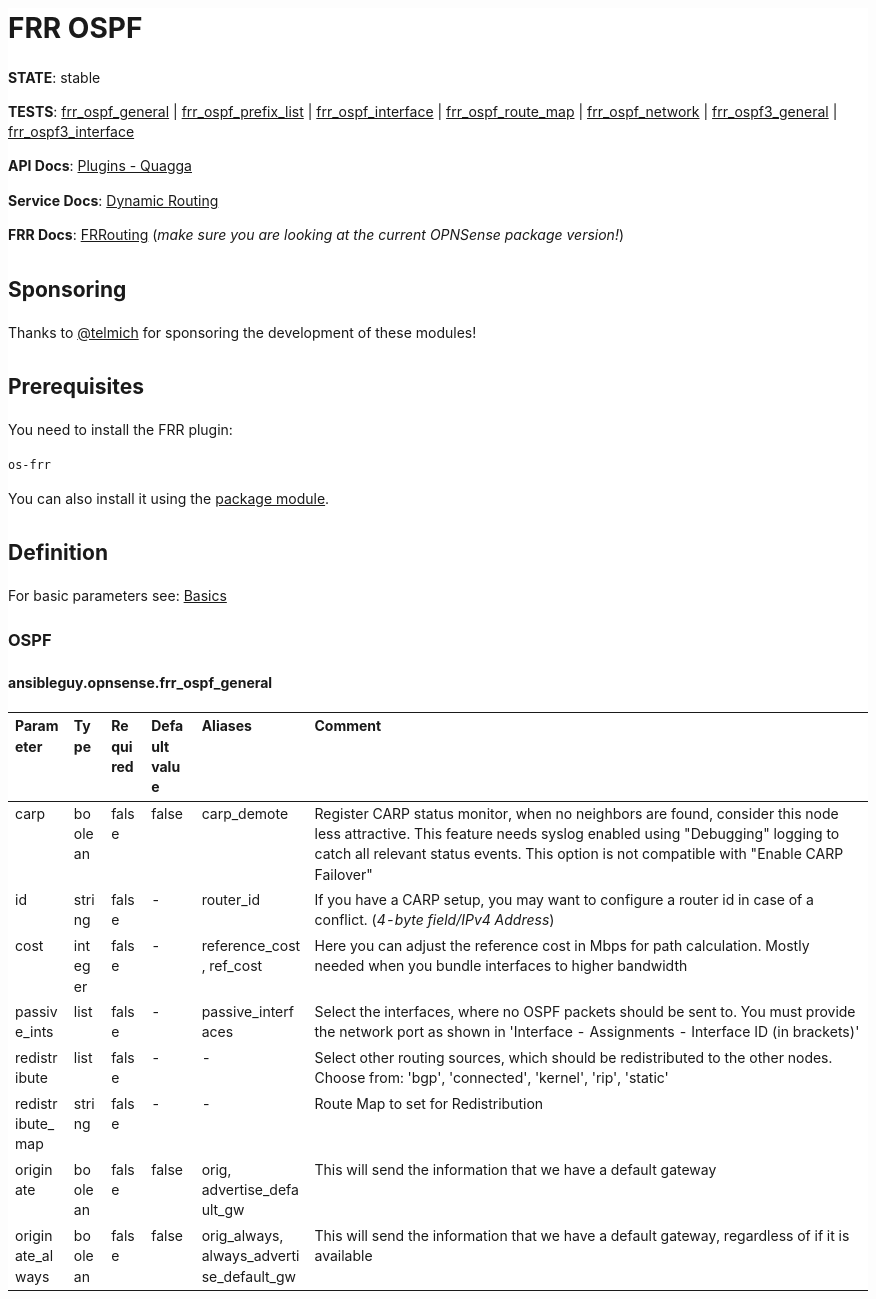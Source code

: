 # FRR OSPF

**STATE**: stable

**TESTS**: [frr_ospf_general](https://github.com/ansibleguy/collection_opnsense/blob/latest/tests/frr_ospf_general.yml) |
[frr_ospf_prefix_list](https://github.com/ansibleguy/collection_opnsense/blob/latest/tests/frr_ospf_prefix_list.yml) |
[frr_ospf_interface](https://github.com/ansibleguy/collection_opnsense/blob/latest/tests/frr_ospf_interface.yml) |
[frr_ospf_route_map](https://github.com/ansibleguy/collection_opnsense/blob/latest/tests/frr_ospf_route_map.yml) |
[frr_ospf_network](https://github.com/ansibleguy/collection_opnsense/blob/latest/tests/frr_ospf_network.yml) |
[frr_ospf3_general](https://github.com/ansibleguy/collection_opnsense/blob/latest/tests/frr_ospf3_general.yml) |
[frr_ospf3_interface](https://github.com/ansibleguy/collection_opnsense/blob/latest/tests/frr_ospf3_interface.yml)


**API Docs**: [Plugins - Quagga](https://docs.opnsense.org/development/api/plugins/quagga.html)

**Service Docs**: [Dynamic Routing](https://docs.opnsense.org/manual/dynamic_routing.html)

**FRR Docs**: [FRRouting](https://docs.frrouting.org/) (_make sure you are looking at the current OPNSense package version!_)

## Sponsoring

Thanks to [@telmich](https://github.com/telmich) for sponsoring the development of these modules!

## Prerequisites

You need to install the FRR plugin:
```
os-frr
```

You can also install it using the [package module](https://opnsense.ansibleguy.net/en/latest/modules/package.html).


## Definition

For basic parameters see: [Basics](https://opnsense.ansibleguy.net/en/latest/usage/2_basic.html)

### OSPF

#### ansibleguy.opnsense.frr_ospf_general

| Parameter        | Type    | Required | Default value | Aliases                                             | Comment                                                                                                                                                                                                                                                        |
|:-----------------|:--------|:---------|:--------------|:----------------------------------------------------|:---------------------------------------------------------------------------------------------------------------------------------------------------------------------------------------------------------------------------------------------------------------|
| carp             | boolean | false    | false         | carp_demote                                         | Register CARP status monitor, when no neighbors are found, consider this node less attractive. This feature needs syslog enabled using "Debugging" logging to catch all relevant status events. This option is not compatible with "Enable CARP Failover"      |
| id               | string  | false    | -             | router_id                                           | If you have a CARP setup, you may want to configure a router id in case of a conflict. (_4-byte field/IPv4 Address_)                                                                                                                                           |                                                                                                                                                  |
| cost             | integer | false    | -             | reference_cost, ref_cost                            | Here you can adjust the reference cost in Mbps for path calculation. Mostly needed when you bundle interfaces to higher bandwidth                                                                                                                              |                                                                                                                                                  |
| passive_ints     | list    | false    | -             | passive_interfaces                                  | Select the interfaces, where no OSPF packets should be sent to. You must provide the network port as shown in 'Interface - Assignments - Interface ID (in brackets)'                                                                                           |                                                                                                                                                  |
| redistribute     | list    | false    | -             | -                                                   | Select other routing sources, which should be redistributed to the other nodes. Choose from: 'bgp', 'connected', 'kernel', 'rip', 'static'                                                                                                                     |                                                                                                                                                  |
| redistribute_map | string  | false    | -             | -                                                   | Route Map to set for Redistribution                                                                                                                                                                                                                            |
| originate        | boolean | false    | false         | orig, advertise_default_gw                          | This will send the information that we have a default gateway                                                                                                                                                                                                  |
| originate_always | boolean | false    | false         | orig_always, always_advertise_default_gw            | This will send the information that we have a default gateway, regardless of if it is available                                                                                                                                                                |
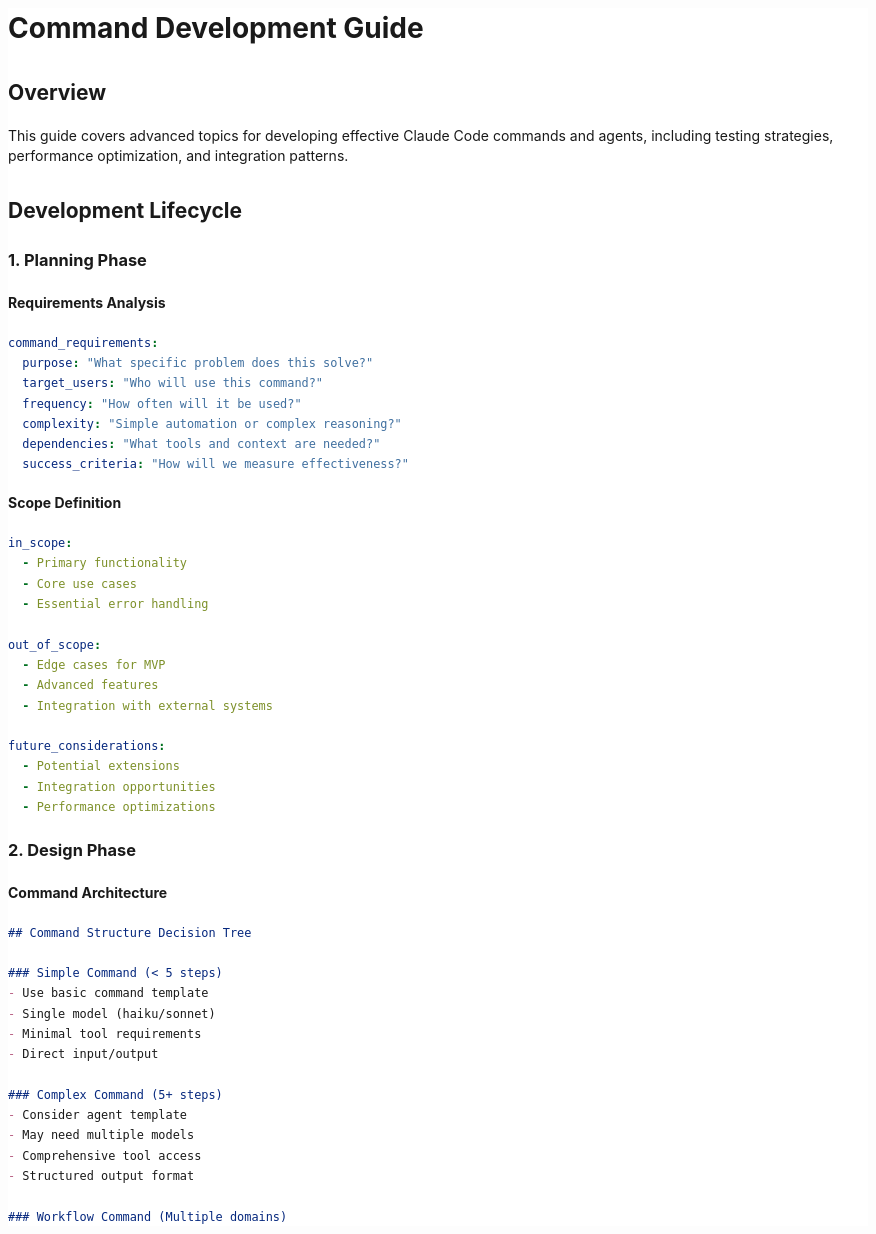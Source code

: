 # Command Development Guide

## Overview

This guide covers advanced topics for developing effective Claude Code commands and agents, including testing
strategies, performance optimization, and integration patterns.

## Development Lifecycle

### 1. Planning Phase

#### Requirements Analysis

```yaml
command_requirements:
  purpose: "What specific problem does this solve?"
  target_users: "Who will use this command?"
  frequency: "How often will it be used?"
  complexity: "Simple automation or complex reasoning?"
  dependencies: "What tools and context are needed?"
  success_criteria: "How will we measure effectiveness?"
```

#### Scope Definition

```yaml
in_scope:
  - Primary functionality
  - Core use cases
  - Essential error handling

out_of_scope:
  - Edge cases for MVP
  - Advanced features
  - Integration with external systems

future_considerations:
  - Potential extensions
  - Integration opportunities
  - Performance optimizations
```

### 2. Design Phase

#### Command Architecture

```markdown
## Command Structure Decision Tree

### Simple Command (< 5 steps)
- Use basic command template
- Single model (haiku/sonnet)
- Minimal tool requirements
- Direct input/output

### Complex Command (5+ steps)
- Consider agent template
- May need multiple models
- Comprehensive tool access
- Structured output format

### Workflow Command (Multiple domains)
```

## Your objective
Lines with "What" in the records above: copy every one of them.

## Your solution
  purpose: "What specific problem does this solve?"
  dependencies: "What tools and context are needed?"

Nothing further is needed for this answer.